Estimation & Confidence Intervals

How do we guess population parameters from sample data? We use estimation. It's the bridge between descriptive statistics and hypothesis testing.

Point Estimation

A Point Estimate is a single value used to approximate a population parameter. For example, if you survey 100 customers and their average age is 35, you estimate the average age of all customers is 35.

Properties of a Good Estimator:
  • Unbiasedness: The expected value of the estimator equals the parameter. (e.g., Sample mean $\bar{x}$ is an unbiased estimator of $\mu$).
  • Efficiency: It has the smallest variance among all unbiased estimators.
  • Consistency: As sample size increases, the estimator gets closer to the parameter.

Confidence Intervals (CI)

A point estimate is rarely exactly right. A Confidence Interval gives us a range of values where we believe the true parameter lies, with a certain level of confidence (usually 90%, 95%, or 99%).

Think of it as casting a net. You are 95% sure the fish (true mean) is inside the net.

$$ \text{Point Estimate} \pm \text{Margin of Error} $$

CI for Population Mean ($\sigma$ known)

When we know the population standard deviation ($\sigma$) and sample size is large ($n \ge 30$), we use the Z-distribution.

$$ \bar{x} \pm Z_{\alpha/2} \left( \frac{\sigma}{\sqrt{n}} \right) $$

Common Critical Values ($Z_{\alpha/2}$):

  • 90% Confidence: 1.645
  • 95% Confidence: 1.96
  • 99% Confidence: 2.576
Example: Light Bulb Life

A factory produces bulbs. We know $\sigma = 100$ hours. We test 50 bulbs ($n=50$) and find mean life $\bar{x} = 900$ hours. Find the 95% CI.

$$ 900 \pm 1.96 \left( \frac{100}{\sqrt{50}} \right) $$

$$ 900 \pm 1.96(14.14) = 900 \pm 27.7 $$

Result: [872.3, 927.7] hours.

CI for Population Mean ($\sigma$ unknown)

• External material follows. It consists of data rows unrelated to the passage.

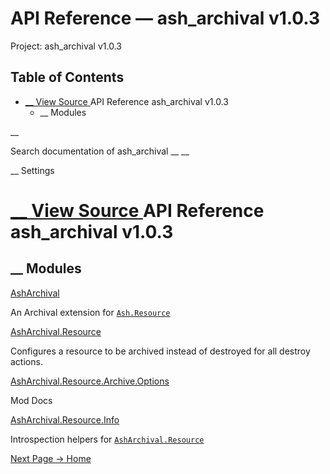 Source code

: # API Reference — ash_archival v1.0.3

Project: ash_archival v1.0.3

## Table of Contents

- [ __ View Source ](external_link) API Reference ash_archival v1.0.3
  - __ Modules

__

Search documentation of ash_archival __ __

__ Settings

#  [ __ View Source ](external_link) API Reference ash_archival v1.0.3

##  __ Modules

[AshArchival](external_link)

An Archival extension for [`Ash.Resource`](3.4.1/Ash.Resource.html)

[AshArchival.Resource](external_link)

Configures a resource to be archived instead of destroyed for all destroy actions.

[AshArchival.Resource.Archive.Options](external_link)

Mod Docs

[AshArchival.Resource.Info](external_link)

Introspection helpers for [`AshArchival.Resource`](external_link)

[ Next Page →  Home  ](external_link)
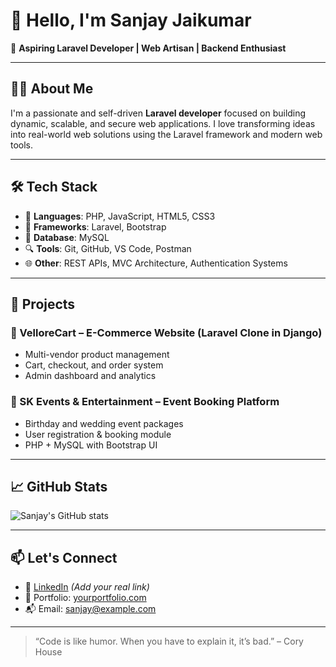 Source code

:# 👋 Hello, I'm Sanjay Jaikumar

🎯 **Aspiring Laravel Developer | Web Artisan | Backend Enthusiast**

---

## 👨‍💻 About Me

I'm a passionate and self-driven **Laravel developer** focused on building dynamic, scalable, and secure web applications. I love transforming ideas into real-world web solutions using the Laravel framework and modern web tools.

---

## 🛠️ Tech Stack

- 🔧 **Languages**: PHP, JavaScript, HTML5, CSS3  
- 🧰 **Frameworks**: Laravel, Bootstrap  
- 💾 **Database**: MySQL  
- 🔍 **Tools**: Git, GitHub, VS Code, Postman  
- 🌐 **Other**: REST APIs, MVC Architecture, Authentication Systems

---

## 🚀 Projects

### 🛒 VelloreCart – E-Commerce Website (Laravel Clone in Django)
- Multi-vendor product management
- Cart, checkout, and order system
- Admin dashboard and analytics

### 📅 SK Events & Entertainment – Event Booking Platform
- Birthday and wedding event packages
- User registration & booking module
- PHP + MySQL with Bootstrap UI

---

## 📈 GitHub Stats

![Sanjay's GitHub stats](https://github-readme-stats.vercel.app/api?username=sanjay-jaikumar&show_icons=true&theme=radical)

---

## 📫 Let's Connect

- 🔗 [LinkedIn](https://www.linkedin.com/in/your-profile/) *(Add your real link)*
- 💼 Portfolio: [yourportfolio.com](https://yourportfolio.com)
- 📬 Email: sanjay@example.com

---

> “Code is like humor. When you have to explain it, it’s bad.” – Cory House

In real life, we rarely know $\sigma$. We use the sample standard deviation ($s$) instead. Because of this extra uncertainty, we use the t-distribution.

$$ \bar{x} \pm t_{\alpha/2, n-1} \left( \frac{s}{\sqrt{n}} \right) $$

Note: The t-distribution is flatter than the Z-distribution. As $n$ increases, it looks more like Z.

CI for Population Proportion

Used for categorical data (e.g., "What % of voters support Candidate A?").

$$ \hat{p} \pm Z_{\alpha/2} \sqrt{\frac{\hat{p}(1-\hat{p})}{n}} $$
Marketing Survey

In a survey of 500 people, 300 said they like the new logo ($\hat{p} = 300/500 = 0.6$). Find 95% CI.

$$ 0.6 \pm 1.96 \sqrt{\frac{0.6(0.4)}{500}} $$

$$ 0.6 \pm 1.96(0.0219) = 0.6 \pm 0.043 $$

Result: [55.7%, 64.3%].

Test Yourself

Q1: If you increase the sample size ($n$), what happens to the width of the confidence interval?

  • It gets wider
  • It gets narrower (more precise)
  • Stays the same

Q2: Which distribution do you use when $\sigma$ is unknown and $n < 30$?

  • Normal (Z)
  • Student's t
  • Chi-Square